* Given records
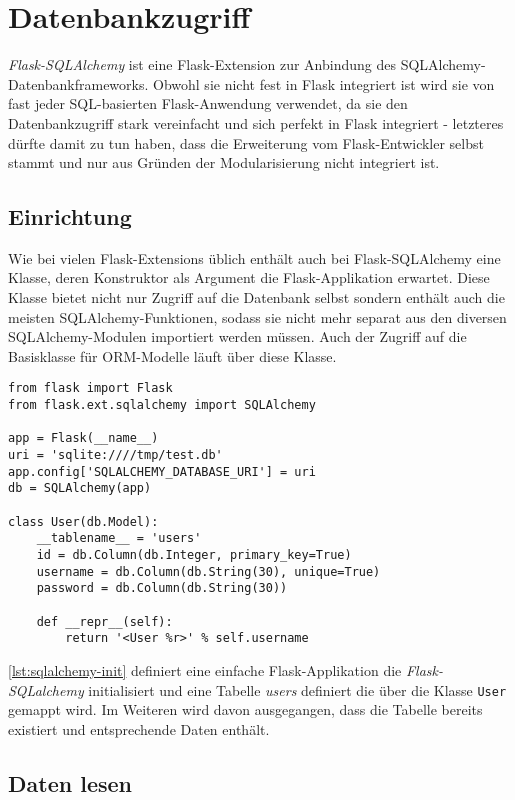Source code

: \section{Datenbankzugriff}

\emph{Flask-SQLAlchemy} ist eine Flask-Extension zur Anbindung des SQLAlchemy-Datenbankframeworks.
Obwohl sie nicht fest in Flask integriert ist wird sie von fast jeder SQL-basierten Flask-Anwendung
verwendet, da sie den Datenbankzugriff stark vereinfacht und sich perfekt in Flask integriert -
letzteres dürfte damit zu tun haben, dass die Erweiterung vom Flask-Entwickler selbst stammt und nur
aus Gründen der Modularisierung nicht integriert ist.

\subsection{Einrichtung}

Wie bei vielen Flask-Extensions üblich enthält auch bei Flask-SQLAlchemy eine Klasse, deren
Konstruktor als Argument die Flask-Applikation erwartet. Diese Klasse bietet nicht nur Zugriff auf
die Datenbank selbst sondern enthält auch die meisten SQLAlchemy-Funktionen, sodass sie nicht mehr
separat aus den diversen SQLAlchemy-Modulen importiert werden müssen. Auch der Zugriff auf die
Basisklasse für ORM-Modelle läuft über diese Klasse.

\begin{lstlisting}[caption=Flask-SQLAlchemy-Grundstruktur,label=lst:sqlalchemy-init]
from flask import Flask
from flask.ext.sqlalchemy import SQLAlchemy

app = Flask(__name__)
uri = 'sqlite:////tmp/test.db'
app.config['SQLALCHEMY_DATABASE_URI'] = uri
db = SQLAlchemy(app)

class User(db.Model):
    __tablename__ = 'users'
    id = db.Column(db.Integer, primary_key=True)
    username = db.Column(db.String(30), unique=True)
    password = db.Column(db.String(30))

    def __repr__(self):
        return '<User %r>' % self.username
\end{lstlisting}

\autoref{lst:sqlalchemy-init} definiert eine einfache Flask-Applikation die \emph{Flask-SQLalchemy}
initialisiert und eine Tabelle \emph{users} definiert die über die Klasse \lstinline{User} gemappt
wird. Im Weiteren wird davon ausgegangen, dass die Tabelle bereits existiert und entsprechende Daten
enthält.

\subsection{Daten lesen}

* Problem details
Search the data above for the string "self" and report each line that holds it.

* Response to the exercise
    def __repr__(self):
        return '<User %r>' % self.username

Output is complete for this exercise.